▸ Activity
Report each line of the data that has "递归非递归版" somewhere in it.

■ ■ ■

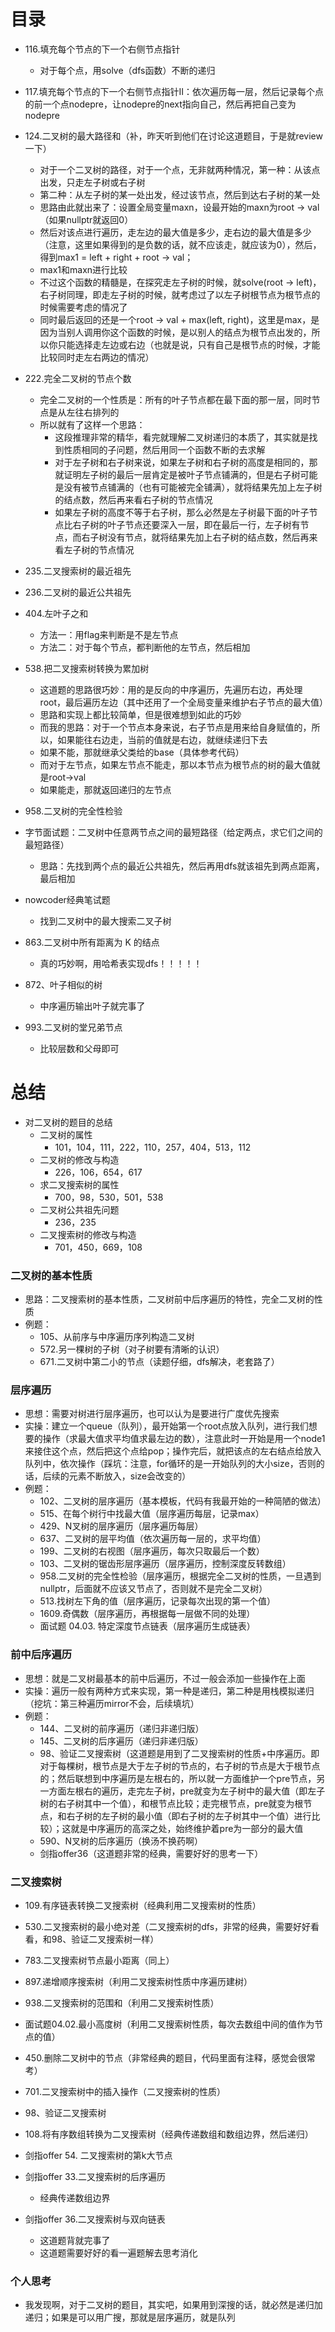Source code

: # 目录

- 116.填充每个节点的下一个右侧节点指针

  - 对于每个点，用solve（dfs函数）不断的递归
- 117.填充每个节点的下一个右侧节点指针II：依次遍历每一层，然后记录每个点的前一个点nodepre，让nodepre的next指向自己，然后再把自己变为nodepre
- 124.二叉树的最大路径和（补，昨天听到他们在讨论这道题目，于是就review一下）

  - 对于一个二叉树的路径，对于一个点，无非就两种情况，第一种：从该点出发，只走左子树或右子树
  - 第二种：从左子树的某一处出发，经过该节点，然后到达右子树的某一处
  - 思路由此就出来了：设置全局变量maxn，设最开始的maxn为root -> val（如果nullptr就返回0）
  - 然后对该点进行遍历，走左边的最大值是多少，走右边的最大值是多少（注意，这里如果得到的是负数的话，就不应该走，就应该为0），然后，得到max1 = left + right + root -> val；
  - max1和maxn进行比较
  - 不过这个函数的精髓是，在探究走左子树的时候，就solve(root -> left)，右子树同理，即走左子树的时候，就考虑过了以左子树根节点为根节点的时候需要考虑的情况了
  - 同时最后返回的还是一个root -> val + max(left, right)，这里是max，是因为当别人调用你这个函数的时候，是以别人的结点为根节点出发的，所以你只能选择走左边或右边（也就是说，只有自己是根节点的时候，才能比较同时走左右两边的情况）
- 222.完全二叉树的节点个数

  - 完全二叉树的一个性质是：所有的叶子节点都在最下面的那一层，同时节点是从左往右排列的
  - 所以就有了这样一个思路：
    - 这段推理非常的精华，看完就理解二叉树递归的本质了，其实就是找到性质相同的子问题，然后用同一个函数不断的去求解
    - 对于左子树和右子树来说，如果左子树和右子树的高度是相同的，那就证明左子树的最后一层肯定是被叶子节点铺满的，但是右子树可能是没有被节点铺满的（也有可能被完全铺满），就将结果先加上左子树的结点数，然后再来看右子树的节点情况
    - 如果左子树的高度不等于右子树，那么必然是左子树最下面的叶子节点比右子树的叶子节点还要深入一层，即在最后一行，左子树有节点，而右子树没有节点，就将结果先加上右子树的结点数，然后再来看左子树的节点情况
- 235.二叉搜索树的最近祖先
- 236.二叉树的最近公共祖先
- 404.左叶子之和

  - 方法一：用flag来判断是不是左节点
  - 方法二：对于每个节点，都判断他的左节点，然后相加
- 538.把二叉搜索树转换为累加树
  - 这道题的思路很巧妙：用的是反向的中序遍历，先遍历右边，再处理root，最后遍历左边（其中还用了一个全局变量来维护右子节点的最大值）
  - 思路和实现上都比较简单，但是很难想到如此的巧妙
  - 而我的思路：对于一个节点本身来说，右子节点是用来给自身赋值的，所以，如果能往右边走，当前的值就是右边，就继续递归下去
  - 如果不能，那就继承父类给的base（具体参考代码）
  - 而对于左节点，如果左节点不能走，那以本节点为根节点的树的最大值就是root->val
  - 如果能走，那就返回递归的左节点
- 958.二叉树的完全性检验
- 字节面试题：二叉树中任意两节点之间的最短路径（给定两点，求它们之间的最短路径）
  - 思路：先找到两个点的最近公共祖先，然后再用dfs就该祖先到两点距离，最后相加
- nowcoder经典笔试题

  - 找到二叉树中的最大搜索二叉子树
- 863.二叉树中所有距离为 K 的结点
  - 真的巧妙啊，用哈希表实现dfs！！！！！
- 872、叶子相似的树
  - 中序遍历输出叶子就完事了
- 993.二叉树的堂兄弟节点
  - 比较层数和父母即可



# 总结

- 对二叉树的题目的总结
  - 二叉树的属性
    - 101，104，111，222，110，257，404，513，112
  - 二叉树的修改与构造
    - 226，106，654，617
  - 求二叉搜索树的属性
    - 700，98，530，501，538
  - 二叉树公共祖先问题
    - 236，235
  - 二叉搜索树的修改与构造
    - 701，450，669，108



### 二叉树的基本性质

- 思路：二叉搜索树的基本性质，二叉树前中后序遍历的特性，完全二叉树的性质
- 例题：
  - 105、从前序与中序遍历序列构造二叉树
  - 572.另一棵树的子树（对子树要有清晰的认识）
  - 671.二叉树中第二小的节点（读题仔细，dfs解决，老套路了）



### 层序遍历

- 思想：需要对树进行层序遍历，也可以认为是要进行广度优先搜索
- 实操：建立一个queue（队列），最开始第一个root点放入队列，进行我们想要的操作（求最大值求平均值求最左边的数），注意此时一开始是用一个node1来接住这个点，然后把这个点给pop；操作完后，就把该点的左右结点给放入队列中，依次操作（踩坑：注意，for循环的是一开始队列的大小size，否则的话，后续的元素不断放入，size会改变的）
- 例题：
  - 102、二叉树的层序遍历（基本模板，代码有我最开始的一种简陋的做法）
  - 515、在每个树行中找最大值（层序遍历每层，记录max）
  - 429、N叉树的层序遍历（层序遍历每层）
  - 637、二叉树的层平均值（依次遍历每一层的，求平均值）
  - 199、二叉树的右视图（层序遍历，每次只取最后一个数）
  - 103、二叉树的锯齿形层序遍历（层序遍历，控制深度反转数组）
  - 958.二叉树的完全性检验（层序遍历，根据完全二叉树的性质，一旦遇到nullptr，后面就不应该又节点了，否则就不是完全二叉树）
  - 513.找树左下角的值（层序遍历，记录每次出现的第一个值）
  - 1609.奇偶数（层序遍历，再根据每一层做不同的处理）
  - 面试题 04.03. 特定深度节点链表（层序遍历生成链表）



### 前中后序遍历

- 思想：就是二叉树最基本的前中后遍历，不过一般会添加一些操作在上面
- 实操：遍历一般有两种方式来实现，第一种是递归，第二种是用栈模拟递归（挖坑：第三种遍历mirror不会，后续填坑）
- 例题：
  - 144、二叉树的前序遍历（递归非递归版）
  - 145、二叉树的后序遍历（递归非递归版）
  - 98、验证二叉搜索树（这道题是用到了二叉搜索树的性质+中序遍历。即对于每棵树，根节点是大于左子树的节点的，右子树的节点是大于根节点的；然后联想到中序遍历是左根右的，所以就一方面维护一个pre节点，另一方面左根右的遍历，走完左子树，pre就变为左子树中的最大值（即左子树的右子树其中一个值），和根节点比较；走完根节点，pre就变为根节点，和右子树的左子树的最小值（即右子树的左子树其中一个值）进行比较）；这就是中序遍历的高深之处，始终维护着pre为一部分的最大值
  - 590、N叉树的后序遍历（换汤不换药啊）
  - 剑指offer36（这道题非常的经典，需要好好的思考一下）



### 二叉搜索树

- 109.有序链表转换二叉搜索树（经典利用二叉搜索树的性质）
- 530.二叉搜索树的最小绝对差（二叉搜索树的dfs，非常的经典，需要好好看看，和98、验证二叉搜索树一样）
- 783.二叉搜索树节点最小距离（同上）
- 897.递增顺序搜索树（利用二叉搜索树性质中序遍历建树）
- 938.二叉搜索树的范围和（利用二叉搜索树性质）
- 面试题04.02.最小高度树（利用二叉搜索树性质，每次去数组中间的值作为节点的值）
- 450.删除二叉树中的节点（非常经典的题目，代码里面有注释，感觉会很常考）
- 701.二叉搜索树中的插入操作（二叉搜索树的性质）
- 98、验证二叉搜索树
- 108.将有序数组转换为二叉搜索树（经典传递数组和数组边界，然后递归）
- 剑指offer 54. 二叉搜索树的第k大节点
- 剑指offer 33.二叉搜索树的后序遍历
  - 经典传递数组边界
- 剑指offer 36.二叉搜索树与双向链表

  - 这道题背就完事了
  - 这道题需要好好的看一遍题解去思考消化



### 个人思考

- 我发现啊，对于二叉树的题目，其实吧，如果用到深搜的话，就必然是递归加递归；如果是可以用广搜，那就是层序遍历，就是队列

■ ■ ■

▸ Solved exercise
  - 144、二叉树的前序遍历（递归非递归版）
  - 145、二叉树的后序遍历（递归非递归版）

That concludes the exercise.